EXERCISE DESCRIPTION: The listing below holds a line with "First, create a" and a line with "the certificate 'eventstore.com'.". Reproduce those two lines exactly, plus everything between them.

───── SUPPLIED MATERIAL ─────

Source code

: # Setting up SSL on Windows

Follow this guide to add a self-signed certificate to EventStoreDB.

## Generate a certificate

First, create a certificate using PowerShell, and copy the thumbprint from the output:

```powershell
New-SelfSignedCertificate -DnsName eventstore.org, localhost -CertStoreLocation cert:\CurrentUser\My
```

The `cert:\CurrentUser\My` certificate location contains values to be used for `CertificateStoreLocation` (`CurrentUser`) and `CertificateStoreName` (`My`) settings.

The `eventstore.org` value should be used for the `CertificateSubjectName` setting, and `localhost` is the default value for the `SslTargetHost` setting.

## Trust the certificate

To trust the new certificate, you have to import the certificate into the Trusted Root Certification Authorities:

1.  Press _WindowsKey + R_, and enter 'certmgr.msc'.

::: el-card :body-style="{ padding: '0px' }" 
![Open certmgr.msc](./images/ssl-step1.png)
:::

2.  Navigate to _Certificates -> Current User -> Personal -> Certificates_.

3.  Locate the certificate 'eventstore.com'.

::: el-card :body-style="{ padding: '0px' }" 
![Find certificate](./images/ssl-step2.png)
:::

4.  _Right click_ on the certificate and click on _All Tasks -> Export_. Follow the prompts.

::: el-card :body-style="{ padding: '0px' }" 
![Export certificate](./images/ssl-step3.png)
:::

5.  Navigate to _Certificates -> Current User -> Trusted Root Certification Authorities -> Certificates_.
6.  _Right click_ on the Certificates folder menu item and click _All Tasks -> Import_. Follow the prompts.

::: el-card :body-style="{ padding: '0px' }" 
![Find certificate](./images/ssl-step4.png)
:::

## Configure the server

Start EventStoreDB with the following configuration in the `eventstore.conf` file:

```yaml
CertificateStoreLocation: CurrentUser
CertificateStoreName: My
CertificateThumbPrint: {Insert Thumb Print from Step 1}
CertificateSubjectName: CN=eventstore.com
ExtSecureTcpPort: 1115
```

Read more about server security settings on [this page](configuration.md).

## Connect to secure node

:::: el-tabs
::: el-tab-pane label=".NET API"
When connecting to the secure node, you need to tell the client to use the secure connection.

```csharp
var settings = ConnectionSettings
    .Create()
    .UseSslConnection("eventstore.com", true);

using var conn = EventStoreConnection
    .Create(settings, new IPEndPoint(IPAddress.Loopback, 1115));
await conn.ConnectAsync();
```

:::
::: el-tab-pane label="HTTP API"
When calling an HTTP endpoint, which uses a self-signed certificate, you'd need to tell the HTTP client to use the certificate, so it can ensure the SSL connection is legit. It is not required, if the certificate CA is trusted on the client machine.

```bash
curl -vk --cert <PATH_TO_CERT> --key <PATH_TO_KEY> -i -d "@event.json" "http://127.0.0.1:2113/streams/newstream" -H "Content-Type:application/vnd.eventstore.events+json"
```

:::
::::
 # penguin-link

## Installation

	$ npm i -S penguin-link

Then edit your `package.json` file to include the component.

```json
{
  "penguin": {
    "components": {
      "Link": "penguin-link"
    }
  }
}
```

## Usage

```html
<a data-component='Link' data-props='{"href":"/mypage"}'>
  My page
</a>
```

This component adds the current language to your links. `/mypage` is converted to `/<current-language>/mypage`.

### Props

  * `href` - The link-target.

─────

EXERCISE OUTPUT:
First, create a certificate using PowerShell, and copy the thumbprint from the output:

```powershell
New-SelfSignedCertificate -DnsName eventstore.org, localhost -CertStoreLocation cert:\CurrentUser\My
```

The `cert:\CurrentUser\My` certificate location contains values to be used for `CertificateStoreLocation` (`CurrentUser`) and `CertificateStoreName` (`My`) settings.

The `eventstore.org` value should be used for the `CertificateSubjectName` setting, and `localhost` is the default value for the `SslTargetHost` setting.

## Trust the certificate

To trust the new certificate, you have to import the certificate into the Trusted Root Certification Authorities:

1.  Press _WindowsKey + R_, and enter 'certmgr.msc'.

::: el-card :body-style="{ padding: '0px' }" 
![Open certmgr.msc](./images/ssl-step1.png)
:::

2.  Navigate to _Certificates -> Current User -> Personal -> Certificates_.

3.  Locate the certificate 'eventstore.com'.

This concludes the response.